Using the snapback mechanism will likely heighten tensions between Iran and the West in a region still burning over the Israel-Hamas war in the Gaza Strip. As the measure was announced, Israel launched strikes targeting Yemen’s Iran-backed Houthi rebels.

“Iranian leaders perceive a sanctions snapback’ as a Western effort to weaken Iran’s economy indefinitely and perhaps stimulate sufficient popular unrest to unseat Iran’s regime,” the New York-based Soufan Centre think tank said Thursday.

Iran appears resigned

After Europe’s warning, Iran initially downplayed the threat of renewed sanctions and engaged in little visible diplomacy for weeks, but it did partake in a brief diplomatic push in recent days, highlighting the chaos gripping its theocracy.

In Tehran on Thursday, Iran’s rial currency traded at over 1 million to USD 1. At the time of the 2015 accord, it traded at 32,000 to USD 1, showing the currency’s precipitous collapse over the last decade.

Outside a currency shop in Tehran, resident Arman Vasheghani Farahani told The Associated Press that “many of us feel a deep sense of uncertainty and desperation” over the currency collapse sparked by the nuclear tensions.

“Should we keep trying, or is it time to give up? And how long will this situation last?” he asked. “No official seems willing to take responsibility for what’s happening.”

At issue is Iran’s nuclear enrichment

Before the war in June, Iran was enriching uranium up to 60 per cent purity — a short, technical step away from weapons-grade levels of 90 per cent. It also built a stockpile containing enough highly enriched uranium to build multiple atomic bombs, should it choose to do so.

Iran has long insisted its programme is peaceful, though Western nations and the IAEA assess that Tehran had an active nuclear weapons programme until 2003. It remains unclear just how much the Israeli and US strikes on nuclear sites during the war disrupted Iran’s programme.

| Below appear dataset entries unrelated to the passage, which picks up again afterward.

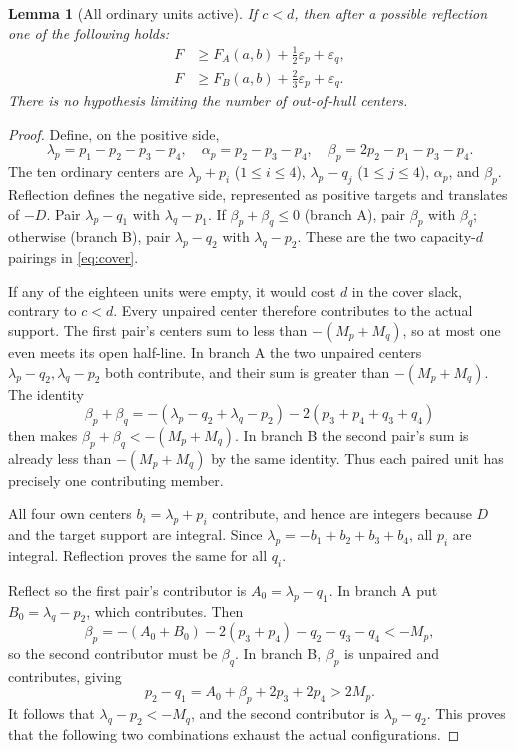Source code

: \documentclass[11pt,a4paper]{article}
\newtheorem{lemma}[theorem]{Lemma}
\begin{document}
\begin{lemma}[All ordinary units active]\label{lem:active}
If $c<d$, then after a possible reflection one of the following holds:
\begin{align}
 F&\ge F_A(a,b)+\tfrac12\varepsilon_p+\varepsilon_q,\label{eq:FA}\\
 F&\ge F_B(a,b)+\tfrac23\varepsilon_p+\varepsilon_q.\label{eq:FB}
\end{align}
There is no hypothesis limiting the number of out-of-hull centers.
\end{lemma}
\begin{proof}
Define, on the positive side,
\[
 \lambda_p=p_1-p_2-p_3-p_4,\quad
 \alpha_p=p_2-p_3-p_4,\quad\beta_p=2p_2-p_1-p_3-p_4.
\]
The ten ordinary centers are $\lambda_p+p_i$ ($1\le i\le4$),
$\lambda_p-q_j$ ($1\le j\le4$), $\alpha_p$, and $\beta_p$.
Reflection defines the negative side, represented as positive targets
and translates of $-D$. Pair $\lambda_p-q_1$ with $\lambda_q-p_1$.
If $\beta_p+\beta_q\le0$ (branch A), pair $\beta_p$ with $\beta_q$;
otherwise (branch B), pair $\lambda_p-q_2$ with $\lambda_q-p_2$.
These are the two capacity-$d$ pairings in \eqref{eq:cover}.

If any of the eighteen units were empty, it would cost $d$ in the cover
slack, contrary to $c<d$. Every unpaired center therefore contributes to
the actual support. The first pair's centers sum to less than
$-(M_p+M_q)$, so at most one even meets its open half-line. In branch A
the two unpaired centers $\lambda_p-q_2,\lambda_q-p_2$ both contribute,
and their sum is greater than $-(M_p+M_q)$. The identity
\[
 \beta_p+\beta_q=-(\lambda_p-q_2+\lambda_q-p_2)
                  -2(p_3+p_4+q_3+q_4)
\]
then makes $\beta_p+\beta_q<-(M_p+M_q)$. In branch B the second pair's
sum is already less than $-(M_p+M_q)$ by the same identity. Thus each
paired unit has precisely one contributing member.

All four own centers $b_i=\lambda_p+p_i$ contribute, and hence are
integers because $D$ and the target support are integral. Since
$\lambda_p=-b_1+b_2+b_3+b_4$, all $p_i$ are integral. Reflection proves
the same for all $q_i$.

Reflect so the first pair's contributor is $A_0=\lambda_p-q_1$.
In branch A put $B_0=\lambda_q-p_2$, which contributes. Then
\[
 \beta_p=-(A_0+B_0)-2(p_3+p_4)-q_2-q_3-q_4<-M_p,
\]
so the second contributor must be $\beta_q$. In branch B, $\beta_p$
is unpaired and contributes, giving
\[
 p_2-q_1=A_0+\beta_p+2p_3+2p_4>2M_p.
\]
It follows that $\lambda_q-p_2<-M_q$, and the second contributor is
$\lambda_p-q_2$. This proves that the following two combinations exhaust
the actual configurations.


\end{proof}
\end{document}

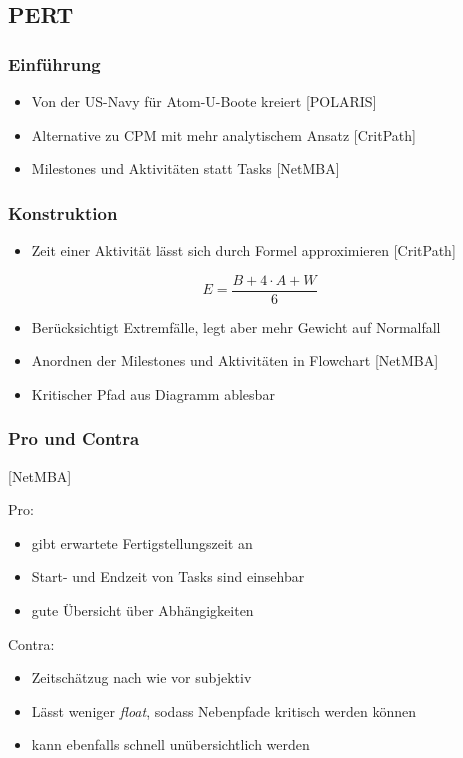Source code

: \documentclass[%
	handout
]{beamer}
\newcommand{\polaris}{[POLARIS]}
\newcommand{\pert}{[CritPath]}
\newcommand{\netmba}{[NetMBA]}
\begin{document}
	\subsection{PERT}
		\begin{frame}
			\frametitle{Einführung}
			\begin{itemize}
				\item Von der US-Navy für Atom-U-Boote kreiert \polaris\pause
				\item Alternative zu CPM mit mehr analytischem Ansatz \pert\pause
				\item Milestones und Aktivitäten statt Tasks \netmba
			\end{itemize}
		\end{frame}
		
		\begin{frame}
			\frametitle{Konstruktion}
			\begin{itemize}
				\item Zeit einer Aktivität lässt sich durch Formel approximieren \pert\pause
			\end{itemize}
			\[
				E = \frac{B +4\cdot A+W}{6}
			\]\pause
			\begin{itemize}
				\item Berücksichtigt Extremfälle, legt aber mehr Gewicht auf Normalfall\pause
				\item Anordnen der Milestones und Aktivitäten in Flowchart \netmba\pause
				\item Kritischer Pfad aus Diagramm ablesbar
			\end{itemize}
		\end{frame}
		
		\begin{frame}
			\frametitle{Pro und Contra}
			\netmba\\
			\begin{minipage}[t]{.48\textwidth}
				Pro:
				\begin{itemize}
					\item gibt erwartete Fertigstellungszeit an
					\item Start- und Endzeit von Tasks sind einsehbar
					\item gute Übersicht über Abhängigkeiten
				\end{itemize}
			\end{minipage}
			\pause
			\begin{minipage}[t]{.48\textwidth}
				Contra:
				\begin{itemize}
					\item Zeitschätzug nach wie vor subjektiv
					\item Lässt weniger \textit{float}, sodass Nebenpfade kritisch werden können
					\item kann ebenfalls schnell unübersichtlich werden
				\end{itemize}
			\end{minipage}
		\end{frame}
		
\end{document}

Under the 2015 deal, Iran agreed to allow the IAEA even greater access to its nuclear programme than the agency has in other member nations. That included permanently installing cameras and sensors at nuclear sites.

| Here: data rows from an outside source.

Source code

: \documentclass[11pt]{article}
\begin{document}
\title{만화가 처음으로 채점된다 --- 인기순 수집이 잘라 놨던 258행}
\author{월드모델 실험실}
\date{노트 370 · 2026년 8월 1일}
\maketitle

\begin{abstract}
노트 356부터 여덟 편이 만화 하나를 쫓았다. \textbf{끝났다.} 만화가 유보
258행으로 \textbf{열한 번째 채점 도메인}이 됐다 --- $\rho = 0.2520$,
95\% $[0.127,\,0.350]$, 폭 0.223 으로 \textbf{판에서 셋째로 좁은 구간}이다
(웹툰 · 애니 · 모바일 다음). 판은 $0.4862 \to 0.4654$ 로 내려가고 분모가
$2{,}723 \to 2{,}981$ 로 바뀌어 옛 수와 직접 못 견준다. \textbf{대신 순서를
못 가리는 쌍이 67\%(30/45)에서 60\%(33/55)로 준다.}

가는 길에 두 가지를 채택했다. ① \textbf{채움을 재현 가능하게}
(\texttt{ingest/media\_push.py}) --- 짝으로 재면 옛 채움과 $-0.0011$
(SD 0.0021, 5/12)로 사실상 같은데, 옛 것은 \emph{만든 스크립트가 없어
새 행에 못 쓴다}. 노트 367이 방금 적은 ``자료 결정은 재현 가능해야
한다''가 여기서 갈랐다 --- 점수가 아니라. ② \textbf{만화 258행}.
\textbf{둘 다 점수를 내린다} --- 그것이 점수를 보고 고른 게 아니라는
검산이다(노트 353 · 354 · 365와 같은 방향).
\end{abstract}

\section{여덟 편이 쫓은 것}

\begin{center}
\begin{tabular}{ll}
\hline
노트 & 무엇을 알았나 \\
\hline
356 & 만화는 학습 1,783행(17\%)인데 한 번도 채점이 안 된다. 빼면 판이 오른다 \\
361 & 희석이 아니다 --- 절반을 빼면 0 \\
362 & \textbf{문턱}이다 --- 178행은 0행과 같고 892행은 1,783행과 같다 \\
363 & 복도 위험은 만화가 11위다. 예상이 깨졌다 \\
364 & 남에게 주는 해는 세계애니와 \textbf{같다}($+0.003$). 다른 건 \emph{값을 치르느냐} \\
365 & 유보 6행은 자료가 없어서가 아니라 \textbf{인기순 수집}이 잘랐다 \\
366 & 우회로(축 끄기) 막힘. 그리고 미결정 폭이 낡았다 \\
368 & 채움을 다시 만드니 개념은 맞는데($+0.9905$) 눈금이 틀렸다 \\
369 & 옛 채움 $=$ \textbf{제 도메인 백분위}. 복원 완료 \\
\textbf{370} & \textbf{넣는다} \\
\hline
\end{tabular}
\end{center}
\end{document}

But IAEA inspectors, who faced increasing restrictions on their activities since the US unilaterally withdrew from Iran’s nuclear deal in 2018, have yet to access those sites. Meanwhile, Iran has said it moved uranium and other equipment out before the strikes — possibly to new, undeclared sites that raise the risk that monitors could lose track of the programme’s status.

On Wednesday, IAEA inspectors were on hand to watch a fuel replacement at Iran’s Bushehr nuclear reactor, which is run with Russian technical assistance.

Despite inspectors returning to Iran, the head of the IAEA, Rafael Grossi, told The Associated Press on Wednesday that regaining access to crucial nuclear facilities is still “a work in progress.”

Russia and China try to buy Iran time

The deal’s snapback mechanism will expire Oct 18. After that, any sanctions effort would face a veto from UN Security Council members China and Russia — nations that have provided some support to Iran in the past but stayed out of the June war. China has remained a major buyer of Iranian crude oil, something that could be affected if snapback happens.

Russia announced Thursday that Moscow and Beijing introduced a draft resolution to the Security Council, offering a six-month extension of the UN sanctions relief. Russia is also due to take the presidency of the council in October, which is likely to put additional pressure on the Europeans to act.